România Literară is a cultural and literary magazine from Romania. In its original edition, it was founded on 1 January 1855 by Vasile Alecsandri and published in Iași until 3 December 1855, when it was suppressed.

The new series appeared on 10 October 1968 as a continuation of Gazeta Literară. It is the Writers' Union of Romania's official magazine.

The magazine is based in Bucharest and is published on a weekly basis.

==The new series ==
The new series began appearing on October 10, 1968, as a continuation of Gazeta literară, which first appeared in 1954 as the primary publication of the Writers' Union.

The Editors-in-Chief were Geo Dumitrescu (1968–1970), Nicolae Breban (1970–1971), and George Ivașcu (1971–1988). Between 1988 and 1989, the magazine was coordinated by Dumitru Radu Popescu. Since 1990, the magazine's director has been Nicolae Manolescu.

As of 2023, regular contributors to România literară include: Nicolae Manolescu (Director), Gabriel Chifu (Executive Director), Răzvan Voncu (Editor-in-Chief), Cristian Pătrășconiu (Editor), Angelo Mitchievici and Vasile Spiridon (Associate Editors), as well as Mircea Mihăieș, Nicolae Prelipceanu, Toma Pavel, Al. Călinescu, Gh. Grigurcu, Alexandra Mănescu, Adrian Alui Gheorghe, Horia Gârbea, Adrian Lesenciuc, Nicolae Oprea, Marina Constantinescu, and Cătălin Davidescu.
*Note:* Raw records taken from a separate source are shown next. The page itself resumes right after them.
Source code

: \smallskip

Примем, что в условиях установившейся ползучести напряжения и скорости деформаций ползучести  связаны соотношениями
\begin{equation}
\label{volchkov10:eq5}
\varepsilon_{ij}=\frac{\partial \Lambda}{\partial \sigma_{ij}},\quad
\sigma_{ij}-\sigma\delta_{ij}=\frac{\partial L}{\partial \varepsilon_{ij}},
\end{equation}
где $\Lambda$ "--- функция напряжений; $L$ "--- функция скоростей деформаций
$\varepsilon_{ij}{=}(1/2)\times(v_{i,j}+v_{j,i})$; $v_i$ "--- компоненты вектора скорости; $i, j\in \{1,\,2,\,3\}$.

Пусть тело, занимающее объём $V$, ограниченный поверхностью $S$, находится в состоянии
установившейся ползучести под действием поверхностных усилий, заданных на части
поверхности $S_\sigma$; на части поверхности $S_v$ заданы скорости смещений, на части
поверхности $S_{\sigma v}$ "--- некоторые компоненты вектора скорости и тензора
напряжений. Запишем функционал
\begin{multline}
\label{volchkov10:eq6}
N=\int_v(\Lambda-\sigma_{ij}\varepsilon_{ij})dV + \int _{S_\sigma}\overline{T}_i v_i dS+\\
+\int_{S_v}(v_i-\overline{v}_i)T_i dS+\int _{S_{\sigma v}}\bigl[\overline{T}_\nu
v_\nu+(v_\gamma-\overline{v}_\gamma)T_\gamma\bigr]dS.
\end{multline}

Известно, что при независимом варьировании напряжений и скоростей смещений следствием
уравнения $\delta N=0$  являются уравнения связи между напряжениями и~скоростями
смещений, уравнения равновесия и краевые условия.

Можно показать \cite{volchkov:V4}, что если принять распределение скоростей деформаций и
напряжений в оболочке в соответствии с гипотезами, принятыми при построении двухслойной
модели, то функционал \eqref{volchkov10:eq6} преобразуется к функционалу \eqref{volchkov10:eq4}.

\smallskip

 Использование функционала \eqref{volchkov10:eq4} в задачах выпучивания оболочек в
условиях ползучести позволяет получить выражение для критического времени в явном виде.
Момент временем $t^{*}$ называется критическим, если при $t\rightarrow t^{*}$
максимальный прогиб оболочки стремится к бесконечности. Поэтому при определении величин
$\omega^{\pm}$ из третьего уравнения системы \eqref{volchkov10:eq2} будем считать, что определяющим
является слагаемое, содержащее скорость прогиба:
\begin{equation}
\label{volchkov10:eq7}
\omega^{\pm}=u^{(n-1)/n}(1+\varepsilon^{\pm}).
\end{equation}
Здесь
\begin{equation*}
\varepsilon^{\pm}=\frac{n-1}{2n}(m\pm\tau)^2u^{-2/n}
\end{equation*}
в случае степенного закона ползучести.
Past collaborators include Sorin Lavric, Ioana Pârvulescu, Mihai Zamfir, Daniel Cristea-Enache, Gheorghe Grigurcu, Ion Simuț, Rodica Zafiu, Nora Iuga, Șerban Foarță, Leo Butnaru, and Cristian Teodorescu. Critic Alex Ștefănescu was a long-time contributor until his resignation, which followed Manolescu’s removal of a text critical of the Ponta government's cultural policies.